- RECORDED INFORMATION
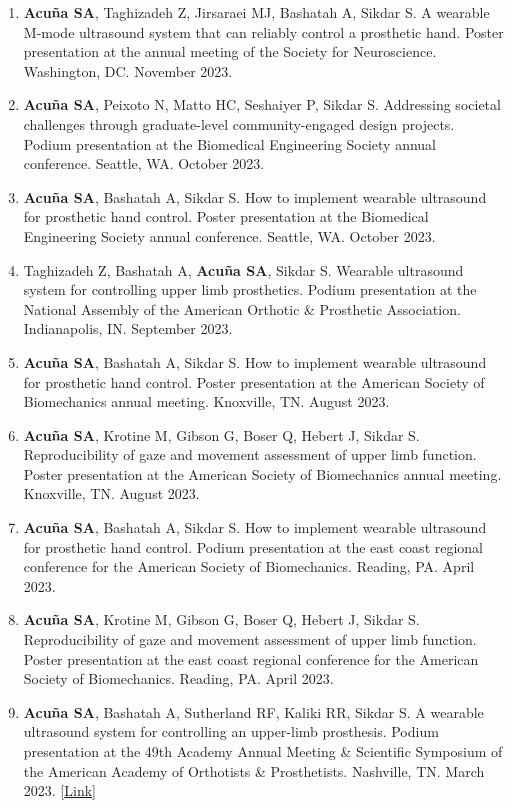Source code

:\documentclass[letterpaper, 10pt]{article}
\begin{document}
\begin{enumerate}
    \item \textbf{Acuña SA}, Taghizadeh Z, Jirsaraei MJ, Bashatah A, Sikdar S. A wearable M-mode ultrasound system that can reliably control a prosthetic hand. Poster presentation at the annual meeting of the Society for Neuroscience. Washington, DC. November 2023.
    \item \textbf{Acuña SA}, Peixoto N, Matto HC, Seshaiyer P, Sikdar S. Addressing societal challenges through graduate-level community-engaged design projects. Podium presentation at the Biomedical Engineering Society annual conference. Seattle, WA. October 2023.
    \item \textbf{Acuña SA}, Bashatah A, Sikdar S. How to implement wearable ultrasound for prosthetic hand control. Poster presentation at the Biomedical Engineering Society annual conference. Seattle, WA. October 2023.
    \item Taghizadeh Z, Bashatah A, \textbf{Acuña SA}, Sikdar S. Wearable ultrasound system for controlling upper limb prosthetics. Podium presentation at the National Assembly of the American Orthotic \& Prosthetic Association. Indianapolis, IN. September 2023.
    \item \textbf{Acuña SA}, Bashatah A, Sikdar S. How to implement wearable ultrasound for prosthetic hand control. Poster presentation at the American Society of Biomechanics annual meeting. Knoxville, TN. August 2023.
     \item \textbf{Acuña SA}, Krotine M, Gibson G, Boser Q, Hebert J, Sikdar S. Reproducibility of gaze and movement assessment of upper limb function. Poster presentation at the American Society of Biomechanics annual meeting. Knoxville, TN. August 2023.
    \item \textbf{Acuña SA}, Bashatah A, Sikdar S. How to implement wearable ultrasound for prosthetic hand control. Podium presentation at the east coast regional conference for the American Society of Biomechanics. Reading, PA. April 2023.
     \item \textbf{Acuña SA}, Krotine M, Gibson G, Boser Q, Hebert J, Sikdar S. Reproducibility of gaze and movement assessment of upper limb function. Poster presentation at the east coast regional conference for the American Society of Biomechanics. Reading, PA. April 2023.
    \item \textbf{Acuña SA}, Bashatah A, Sutherland RF, Kaliki RR, Sikdar S. A wearable ultrasound system for controlling an upper-limb prosthesis. Podium presentation at the 49th Academy Annual Meeting \& Scientiﬁc Symposium of the American Academy of Orthotists \& Prosthetists. Nashville, TN. March 2023. [\href{https://journals.lww.com/jpojournal/Citation/2023/04001/UPPER_LIMB_PROSTHESES.10.aspx}{Link}]

\end{enumerate}
\end{document}

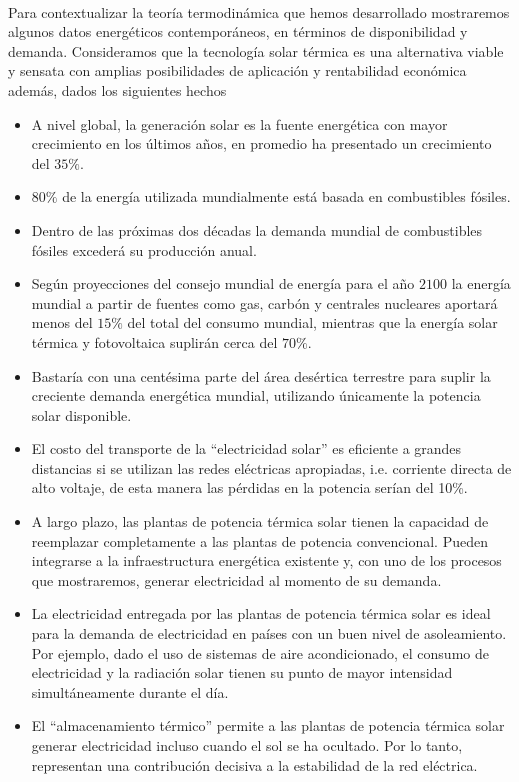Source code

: \documentclass{article}
\theoremstyle{definition} \newtheorem{defi}{Definici\'on}
\theoremstyle{definition} \newtheorem{teo}{Teorema}
\theoremstyle{definition} \newtheorem{cor}{Corolario}
\begin{document}
\paragraph{}
Para contextualizar la teor\'ia termodin\'amica que hemos desarrollado mostraremos algunos datos energ\'eticos contempor\'aneos, en t\'erminos de disponibilidad y demanda. Consideramos que la tecnolog\'ia solar t\'ermica es una alternativa viable y sensata con amplias posibilidades de aplicaci\'on y rentabilidad econ\'omica adem\'as, dados los siguientes hechos \cite{l2}
\begin{itemize}
\item A nivel global, la generaci\'on solar es la fuente energ\'etica con mayor crecimiento en los \'ultimos a\~nos, en promedio ha presentado un crecimiento del $35\%.$
\item $80\%$ de la energ\'ia utilizada mundialmente est\'a basada en combustibles f\'osiles.
\item Dentro de las pr\'oximas dos d\'ecadas la demanda mundial de combustibles f\'osiles exceder\'a su producci\'on anual.
\item Seg\'un proyecciones del consejo mundial de energ\'ia para el a\~no $2100$ la energ\'ia mundial a partir de fuentes como gas, carb\'on y centrales nucleares aportar\'a menos del $15\%$ del total del consumo mundial, mientras que la energ\'ia solar t\'ermica y fotovoltaica suplir\'an cerca del $70\%.$
\item Bastar\'ia con una cent\'esima parte del \'area des\'ertica terrestre para suplir la creciente demanda energ\'etica mundial, utilizando \'unicamente la potencia solar disponible.
\item El costo del transporte de la ``electricidad solar'' es eficiente a grandes distancias si se utilizan las redes el\'ectricas apropiadas, i.e. corriente directa de alto voltaje, de esta manera las p\'erdidas en la potencia ser\'ian del 10\%.
\item A largo plazo, las plantas de potencia t\'ermica solar tienen la capacidad de reemplazar completamente a las plantas de potencia convencional. Pueden integrarse a la infraestructura energ\'etica existente y, con uno de los procesos que mostraremos, generar electricidad al momento de su demanda.
\item La electricidad entregada por las plantas de potencia t\'ermica solar es ideal para la demanda de electricidad en pa\'ises con un buen nivel de asoleamiento. Por ejemplo, dado el uso de sistemas de aire acondicionado, el consumo de electricidad y la radiaci\'on solar tienen su punto de mayor intensidad simult\'aneamente durante el d\'ia.
\item El ``almacenamiento t\'ermico'' permite a las plantas de potencia t\'ermica solar generar electricidad incluso cuando el sol se ha ocultado. Por lo tanto, representan una contribuci\'on decisiva a la estabilidad de la red el\'ectrica.
\end{itemize}
\end{document}
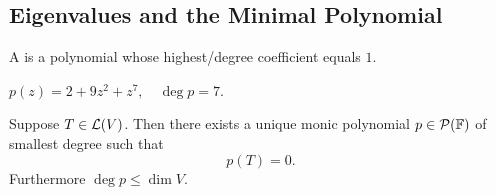 \subsection{Eigenvalues and the Minimal Polynomial}


\begin{mydef} 
  A  is a polynomial whose highest\-/degree coefficient equals $1$.
\end{mydef}
\begin{example}
  $p(z)=2+9z^2+z^7, \quad \deg p = 7$.
\end{example}

\begin{thm}
  \label{thm: unique monice polynomial of smallest degree}
  Suppose $T\in \mathcal{L}(V)$. Then there exists a unique monic polynomial $p\in \mathcal{P}(\mathbb{F})$ of smallest degree such that
  \begin{equation}
    p(T)=0.
  \end{equation}
  Furthermore $\deg p \leq \dim V$.
\end{thm}
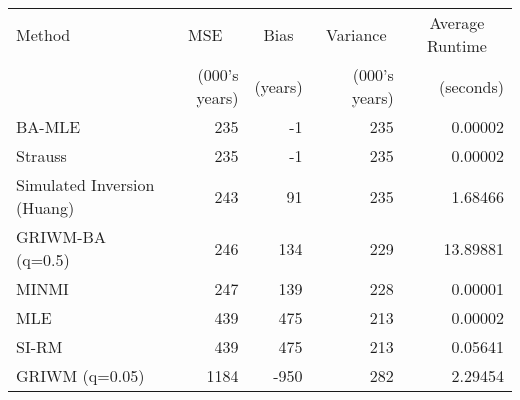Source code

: 
\begin{tabular}{lrrrr}
\toprule
\multicolumn{1}{l}{Method} & \multicolumn{1}{c}{MSE} & \multicolumn{1}{c}{Bias} & \multicolumn{1}{c}{Variance} & \multicolumn{1}{c}{Average Runtime} \\
 & (000's years) & (years) & (000's years) & (seconds)\\
\midrule
BA-MLE & 235 & -1 & 235 & 0.00002\\
Strauss & 235 & -1 & 235 & 0.00002\\
Simulated Inversion (Huang) & 243 & 91 & 235 & 1.68466\\
GRIWM-BA (q=0.5) & 246 & 134 & 229 & 13.89881\\
MINMI & 247 & 139 & 228 & 0.00001\\
\addlinespace
MLE & 439 & 475 & 213 & 0.00002\\
SI-RM & 439 & 475 & 213 & 0.05641\\
GRIWM (q=0.05) & 1184 & -950 & 282 & 2.29454\\
\bottomrule
\end{tabular}
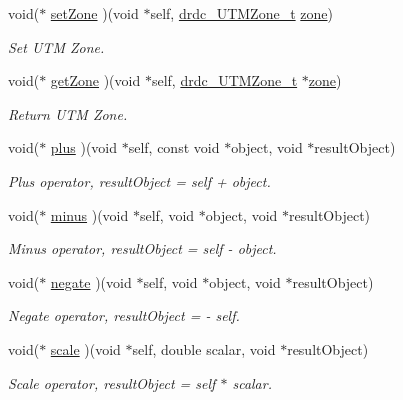 \begin{CompactItemize}
void($\ast$ \hyperlink{structdrdc__WUTMPosn__t_4b94b8f02165069e28d21375a2dda7df}{setZone} )(void $\ast$self, \hyperlink{structdrdc__UTMZone__t}{drdc\_\-UTMZone\_\-t} \hyperlink{structdrdc__WUTMPosn__t_932192c6467a673d6537e77421bdbb09}{zone})
\begin{CompactList}\small\item\em Set UTM Zone. \item\end{CompactList}\item 
void($\ast$ \hyperlink{structdrdc__WUTMPosn__t_391cac345775ffc92734126d33ddbc63}{getZone} )(void $\ast$self, \hyperlink{structdrdc__UTMZone__t}{drdc\_\-UTMZone\_\-t} $\ast$\hyperlink{structdrdc__WUTMPosn__t_932192c6467a673d6537e77421bdbb09}{zone})
\begin{CompactList}\small\item\em Return UTM Zone. \item\end{CompactList}\item 
void($\ast$ \hyperlink{structdrdc__WUTMPosn__t_eaf4db1b5ceb35b7f4adb96973cd84fb}{plus} )(void $\ast$self, const void $\ast$object, void $\ast$resultObject)
\begin{CompactList}\small\item\em Plus operator, resultObject = self + object. \item\end{CompactList}\item 
void($\ast$ \hyperlink{structdrdc__WUTMPosn__t_954f69b19638b4636527e3e3586c3335}{minus} )(void $\ast$self, void $\ast$object, void $\ast$resultObject)
\begin{CompactList}\small\item\em Minus operator, resultObject = self - object. \item\end{CompactList}\item 
void($\ast$ \hyperlink{structdrdc__WUTMPosn__t_597ecc0b559b3a8ce183403149e56fd1}{negate} )(void $\ast$self, void $\ast$object, void $\ast$resultObject)
\begin{CompactList}\small\item\em Negate operator, resultObject = - self. \item\end{CompactList}\item 
void($\ast$ \hyperlink{structdrdc__WUTMPosn__t_e7c9b83d1c882ef805af39242a160d2b}{scale} )(void $\ast$self, double scalar, void $\ast$resultObject)
\begin{CompactList}\small\item\em Scale operator, resultObject = self $\ast$ scalar. \item\end{CompactList}\item 

\end{CompactItemize}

- EXERCISE PROMPT
Word for word, restate the lines above from the one with "la red el\'ectrica." through the one with "BA-MLE & 235 & -1 & 235 & 0.00002\\", keeping both ends and dropping the pictures.

- EXERCISE SOLUTION
\item El ``almacenamiento t\'ermico'' permite a las plantas de potencia t\'ermica solar generar electricidad incluso cuando el sol se ha ocultado. Por lo tanto, representan una contribuci\'on decisiva a la estabilidad de la red el\'ectrica.
\end{itemize}
\end{document}
 \subsection{Eigenvalues and the Minimal Polynomial}


\begin{mydef} 
  A  is a polynomial whose highest\-/degree coefficient equals $1$.
\end{mydef}
\begin{example}
  $p(z)=2+9z^2+z^7, \quad \deg p = 7$.
\end{example}

\begin{thm}
  \label{thm: unique monice polynomial of smallest degree}
  Suppose $T\in \mathcal{L}(V)$. Then there exists a unique monic polynomial $p\in \mathcal{P}(\mathbb{F})$ of smallest degree such that
  \begin{equation}
    p(T)=0.
  \end{equation}
  Furthermore $\deg p \leq \dim V$.
\end{thm}
Source code

: 
\begin{tabular}{lrrrr}
\toprule
\multicolumn{1}{l}{Method} & \multicolumn{1}{c}{MSE} & \multicolumn{1}{c}{Bias} & \multicolumn{1}{c}{Variance} & \multicolumn{1}{c}{Average Runtime} \\
 & (000's years) & (years) & (000's years) & (seconds)\\
\midrule
BA-MLE & 235 & -1 & 235 & 0.00002\\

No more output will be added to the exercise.